Pese a esas advertencias, la decisión de internarlo en su casa prevaleció, respaldada —según Dimitroff— por el propio entorno familiar y médico, a pesar de las dificultades que admitieron tener para manejar al exfutbolista fuera de un entorno clínico.
El juicio por su muerte: siete profesionales en el banquillo
Este juicio, uno de los más mediáticos y delicados de los últimos tiempos en Argentina, busca esclarecer si hubo negligencia médica grave que derivó en la muerte de una de las figuras más importantes del deporte mundial.
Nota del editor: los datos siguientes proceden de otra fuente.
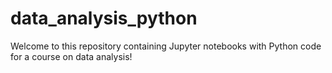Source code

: # data_analysis_python
Welcome to this repository containing Jupyter notebooks with Python code for a course on data analysis!

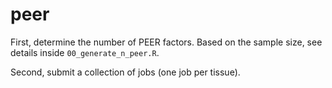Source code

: # peer

First, determine the number of PEER factors. Based on the sample size, see details inside `00_generate_n_peer.R`.

Second, submit a collection of jobs (one job per tissue).


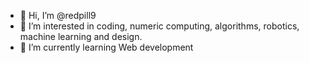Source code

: - 👋 Hi, I’m @redpill9
- 👀 I’m interested in coding, numeric computing, algorithms, robotics, machine learning and design.
- 🌱 I’m currently learning Web development

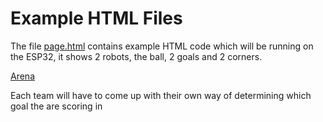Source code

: # Example HTML Files

The file [page.html](\page.html) contains example HTML code which will be running on the ESP32, it shows 2 robots, the ball, 2 goals and 2 corners. 

[Arena](\Arena.jpg)

Each team will have to come up with their own way of determining which goal the are scoring in
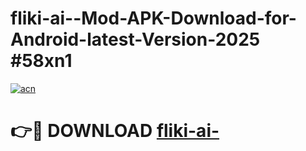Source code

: # fliki-ai--Mod-APK-Download-for-Android-latest-Version-2025 #58xn1

[![acn](https://github.com/user-attachments/assets/0f9c940e-d8b0-45ae-aac7-cd30a18b3e1c)](https://app.mediaupload.pro?title=fliki-ai-&ref=09M)

# 👉🔴 DOWNLOAD [fliki-ai-](https://app.mediaupload.pro?title=fliki-ai-&ref=09M)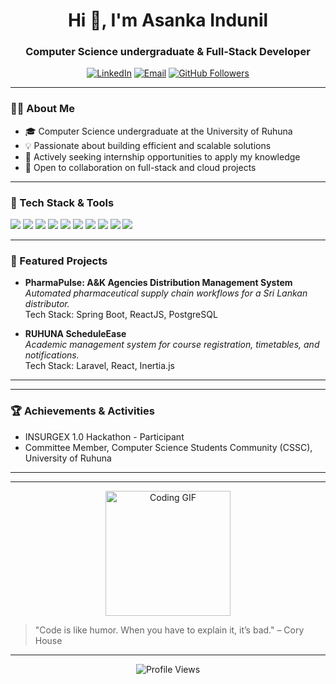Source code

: <!-- Profile Header -->


<h1 align="center">Hi 👋, I'm Asanka Indunil</h1>
<h3 align="center">Computer Science undergraduate & Full-Stack Developer</h3>

<p align="center">
  <a href="https://www.linkedin.com/in/asanka-indunil-lb4501347/"><img src="https://img.shields.io/badge/LinkedIn-blue?style=for-the-badge&logo=linkedin" alt="LinkedIn" /></a>
  <a href="mailto:your.email@example.com"><img src="https://img.shields.io/badge/Email-red?style=for-the-badge&logo=gmail" alt="Email" /></a>
  <a href="https://github.com/asanka0822"><img src="https://img.shields.io/github/followers/asanka0822?style=social" alt="GitHub Followers" /></a>
</p>

---

### 🧑‍💻 About Me

- 🎓 Computer Science undergraduate at the University of Ruhuna
- 💡 Passionate about building efficient and scalable solutions
- 🔎 Actively seeking internship opportunities to apply my knowledge
- 🤝 Open to collaboration on full-stack and cloud projects

---

### 🚀 Tech Stack & Tools

<p align="left">
  <img src="https://img.shields.io/badge/Java-ED8B00?style=for-the-badge&logo=java&logoColor=white" />
  <img src="https://img.shields.io/badge/JavaScript-F7DF1E?style=for-the-badge&logo=javascript&logoColor=black" />
  <img src="https://img.shields.io/badge/PHP-777BB4?style=for-the-badge&logo=php&logoColor=white" />
  <img src="https://img.shields.io/badge/SQL-4479A1?style=for-the-badge&logo=postgresql&logoColor=white" />
  <img src="https://img.shields.io/badge/Spring_Boot-6DB33F?style=for-the-badge&logo=spring-boot&logoColor=white" />
  <img src="https://img.shields.io/badge/React-61DAFB?style=for-the-badge&logo=react&logoColor=black" />
  <img src="https://img.shields.io/badge/Laravel-FF2D20?style=for-the-badge&logo=laravel&logoColor=white" />
  <img src="https://img.shields.io/badge/PostgreSQL-336791?style=for-the-badge&logo=postgresql&logoColor=white" />
  <img src="https://img.shields.io/badge/Docker-2496ED?style=for-the-badge&logo=docker&logoColor=white" />
  <img src="https://img.shields.io/badge/GitHub-181717?style=for-the-badge&logo=github&logoColor=white" />
</p>

---

### 🌟 Featured Projects

- **PharmaPulse: A&K Agencies Distribution Management System**  
  *Automated pharmaceutical supply chain workflows for a Sri Lankan distributor.*  
  Tech Stack: Spring Boot, ReactJS, PostgreSQL

- **RUHUNA ScheduleEase**  
  *Academic management system for course registration, timetables, and notifications.*  
  Tech Stack: Laravel, React, Inertia.js

---



---

### 🏆 Achievements & Activities

- INSURGEX 1.0 Hackathon - Participant
- Committee Member, Computer Science Students Community (CSSC), University of Ruhuna

---



---

<!-- Fun GIF or Quote -->
<p align="center">
  <img src="https://media.giphy.com/media/qgQUggAC3Pfv687qPC/giphy.gif" width="200" alt="Coding GIF" />
</p>

> "Code is like humor. When you have to explain it, it’s bad." – Cory House

---

<!-- Visitor Badge -->
<p align="center">
  <img src="https://komarev.com/ghpvc/?username=asanka0822&style=flat-square" alt="Profile Views" />
</p>
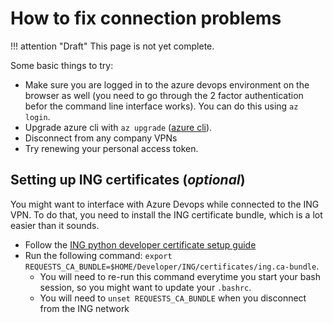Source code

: # How to fix connection problems

!!! attention "Draft"
    This page is not yet complete.

Some basic things to try:

- Make sure you are logged in to the azure devops environment on the browser as well (you need to go through the 2 factor authentication befor the command line interface works). You can do this using `az login`.
- Upgrade azure cli with `az upgrade` ([azure cli](https://docs.microsoft.com/en-us/cli/azure/install-azure-cli)).
- Disconnect from any company VPNs
- Try renewing your personal access token.

## Setting up ING certificates (_optional_)

You might want to interface with Azure Devops while connected to the ING VPN.
To do that, you need to install the ING certificate bundle, which is a lot easier than it sounds.

- Follow the [ING python developer certificate setup guide](https://academy.ing.net/learn/developer-setup/academy/generic/README#8)
- Run the following command: `export REQUESTS_CA_BUNDLE=$HOME/Developer/ING/certificates/ing.ca-bundle`.
   - You will need to re-run this command everytime you start your bash session, so you might want to update your `.bashrc`.
   - You will need to `unset REQUESTS_CA_BUNDLE` when you disconnect from the ING network 
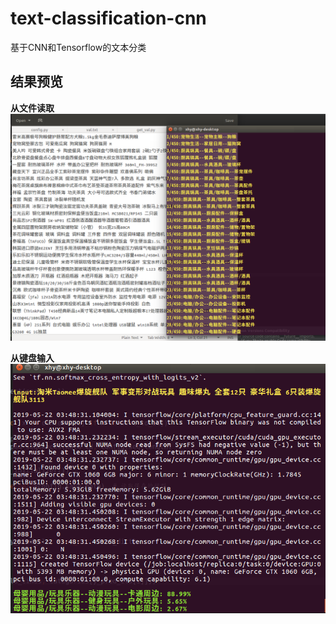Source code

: # text-classification-cnn  
基于CNN和Tensorflow的文本分类

## 结果预览  
**从文件读取**  
![result1](images/result1.png)

**从键盘输入**  
![result2](images/result2.png)
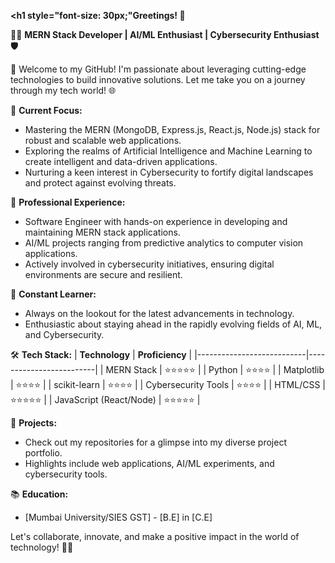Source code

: **<h1 style="font-size: 30px;"Greetings! 👋</h1>**

👨‍💻 **MERN Stack Developer | AI/ML Enthusiast | Cybersecurity Enthusiast 🛡️**

🚀 Welcome to my GitHub! I'm passionate about leveraging cutting-edge technologies to build innovative solutions. Let me take you on a journey through my tech world! 🌐

🔭 **Current Focus:**
- Mastering the MERN (MongoDB, Express.js, React.js, Node.js) stack for robust and scalable web applications.
- Exploring the realms of Artificial Intelligence and Machine Learning to create intelligent and data-driven applications.
- Nurturing a keen interest in Cybersecurity to fortify digital landscapes and protect against evolving threats.

💼 **Professional Experience:**
- Software Engineer with hands-on experience in developing and maintaining MERN stack applications.
- AI/ML projects ranging from predictive analytics to computer vision applications.
- Actively involved in cybersecurity initiatives, ensuring digital environments are secure and resilient.

🌱 **Constant Learner:**
- Always on the lookout for the latest advancements in technology.
- Enthusiastic about staying ahead in the rapidly evolving fields of AI, ML, and Cybersecurity.

🛠️ **Tech Stack:**
| **Technology**            | **Proficiency**         |
|---------------------------|-------------------------|
| MERN Stack                | ⭐️⭐️⭐️⭐️⭐️            |
| Python                    | ⭐️⭐️⭐️⭐️              |
| Matplotlib                | ⭐️⭐️⭐️⭐️              |
| scikit-learn              | ⭐️⭐️⭐️⭐️              |
| Cybersecurity Tools       | ⭐️⭐️⭐️⭐️              |
| HTML/CSS                  | ⭐️⭐️⭐️⭐️⭐️            |
| JavaScript (React/Node)   | ⭐️⭐️⭐️⭐️⭐️           |

🚧 **Projects:**
- Check out my repositories for a glimpse into my diverse project portfolio.
- Highlights include web applications, AI/ML experiments, and cybersecurity tools.

📚 **Education:**
- [Mumbai University/SIES GST] - [B.E] in [C.E]



Let's collaborate, innovate, and make a positive impact in the world of technology! 🚀✨
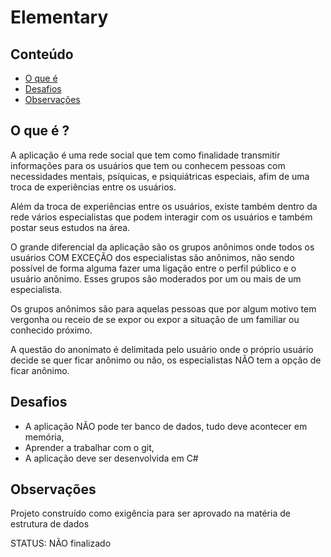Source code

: # Elementary

## Conteúdo

- [O que é](#O-que-é-)
- [Desafios](#Desafios)
- [Observações](#Observações)

## O que é ?

A aplicação é uma rede social que tem como finalidade transmitir informações para os usuários que tem ou conhecem pessoas com necessidades mentais, psíquicas, e psiquiátricas especiais, afim de uma troca de experiências entre os usuários.

Além da troca de experiências entre os usuários, existe também dentro da rede vários especialistas que podem interagir com os usuários e também postar seus estudos na área.

O grande diferencial da aplicação são os grupos anônimos onde todos os usuários COM EXCEÇÃO dos especialistas são anônimos, não sendo possível de forma alguma fazer uma ligação entre o perfil público e o usuário anônimo. Esses grupos são moderados por um ou mais de um especialista.

Os grupos anônimos são para aquelas pessoas que por algum motivo tem vergonha ou receio de se expor ou expor a situação de um familiar ou conhecido próximo.

A questão do anonimato é delimitada pelo usuário onde o próprio usuário decide se quer ficar anônimo ou não, os especialistas NÃO tem a opção de ficar anônimo.

## Desafios

* A aplicação NÃO pode ter banco de dados, tudo deve acontecer em memória,
* Aprender a trabalhar com o git,
* A aplicação deve ser desenvolvida em C#

## Observações

Projeto construído como exigência para ser aprovado na matéria de estrutura de dados

STATUS: NÃO finalizado
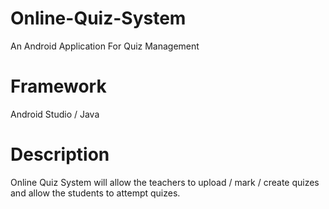 # Online-Quiz-System
An Android Application For Quiz Management

# Framework
Android Studio / Java

# Description
Online Quiz System will allow the teachers to upload / mark / create quizes and allow the students to attempt quizes.
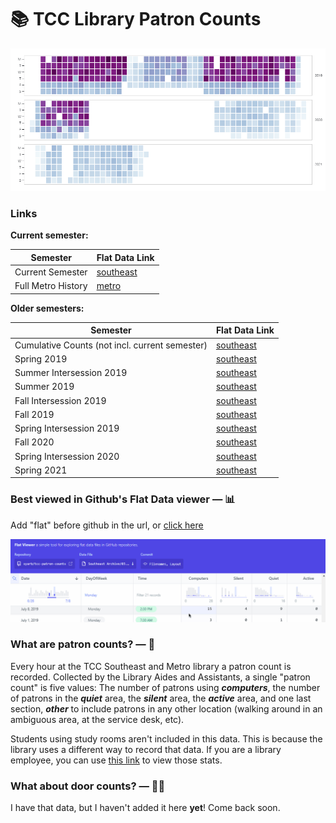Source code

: # 📚 TCC Library Patron Counts
![Count Data Grid](patron-count-plot.png)

### Links
**Current semester:**

Semester | Flat Data Link
-------- | ---------
Current Semester | [southeast](https://flatgithub.com/syarb/tcc-patron-counts?filename=Current%20Semester%20-%20Southeast.csv)
Full Metro History | [metro](https://flatgithub.com/syarb/tcc-patron-counts?filename=Current%20Semester%20-%20Metro.csv)


**Older semesters:**

Semester | Flat Data Link
-------- | ---------
Cumulative Counts (not incl. current semester) | [southeast](https://flatgithub.com/syarb/tcc-patron-counts?filename=Southeast%20Archive%2F00.%20Full%20Count%20History.csv&sha=71c3167734bdf3b747f739ecc3b311838d9a1f3d)
Spring 2019 | [southeast](https://flatgithub.com/syarb/tcc-patron-counts?filename=Southeast%20Archive%2F01.%202019%20Spring.csv)
Summer Intersession 2019 | [southeast](https://flatgithub.com/syarb/tcc-patron-counts?filename=Southeast%20Archive%2F02.%202019%20Summer%20Intersession.csv)
Summer 2019 | [southeast](https://flatgithub.com/syarb/tcc-patron-counts?filename=Southeast%20Archive%2F03.%202019%20Summer.csv)
Fall Intersession 2019 | [southeast](https://flatgithub.com/syarb/tcc-patron-counts?filename=Southeast%20Archive%2F04.%202019%20Fall%20Intersession.csv)
Fall 2019 | [southeast](https://flatgithub.com/syarb/tcc-patron-counts?filename=Southeast%20Archive%2F05.%202019%20Fall.csv)
Spring Intersession 2019 | [southeast](https://flatgithub.com/syarb/tcc-patron-counts?filename=Southeast%20Archive%2F06.%202019%20Spring%20Intersession.csv)
Fall 2020 | [southeast](https://flatgithub.com/syarb/tcc-patron-counts?filename=Southeast%20Archive%2F09.%202020%20Fall.csv)
Spring Intersession 2020 | [southeast](https://flatgithub.com/syarb/tcc-patron-counts?filename=Southeast%20Archive%2F10.%202020%20Spring%20Intersession.csv)
Spring 2021 | [southeast](https://flatgithub.com/syarb/tcc-patron-counts?filename=Southeast%20Archive%2F11.%202021%20Spring.csv)

### Best viewed in Github's Flat Data viewer — 📊 
Add "flat" before github in the url, or [click here](https://flatgithub.com/syarb/tcc-patron-counts)

![Flat data viewer preview](flat-data-preview.gif)

### What are patron counts? — 🤔 

Every hour at the TCC Southeast and Metro library a patron count is recorded.   Collected by the Library Aides and Assistants, a single "patron count" is five values: The number of patrons using ***computers***, the number of patrons in the ***quiet*** area, the ***silent*** area, the ***active*** area, and one last section, ***other*** to include patrons in any other location (walking around in an ambiguous area, at the service desk, etc).

Students using study rooms aren't included in this data. This is because the library uses a different way to record that data. If you are a library employee, you can use [this link](https://libcal.library.tulsacc.edu/admin/spaces/stats) to view those stats.

### What about door counts? — 🙋‍♀️
I have that data, but I haven't added it here **yet**! Come back soon.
Están imputados por homicidio simple con dolo eventual, delito que puede alcanzar hasta 25 años de prisión:
- Leopoldo Luque, neurocirujano y médico personal de Maradona
- Agustina Cosachov, psiquiatra tratante
- Carlos Díaz, psicólogo
- Nancy Forlini, coordinadora médica de Swiss Medical
- Pedro Di Spagna, médico clínico
- Mariano Perroni, coordinador de enfermeros
- Ricardo Almirón, enfermero
Además, Gisela Madrid, también enfermera, enfrentará un juicio por jurado, a solicitud de su defensa.
¿Qué se discute en este juicio?
Los jueces Maximiliano Savarino, Verónica Di Tommaso y Julieta Makintach deberán determinar si los profesionales de la salud actuaron con tal grado de negligencia o desprecio por la vida del paciente que configuraron un caso de dolo eventual: es decir, si sabían del riesgo de muerte y aun así actuaron sin la diligencia debida.
El testimonio de Dimitroff refuerza la idea de que Maradona necesitaba un control clínico permanente y especializado, y que el traslado a una casa fue, en sus palabras, una decisión equivocada que comprometió su vida.
Mientras el juicio continúa, crece la presión pública y mediática sobre un caso que toca fibras profundas en la memoria colectiva argentina: la muerte de un ídolo que, según nuevos testimonios, no solo estaba frágil físicamente, sino emocional y mentalmente abandonado.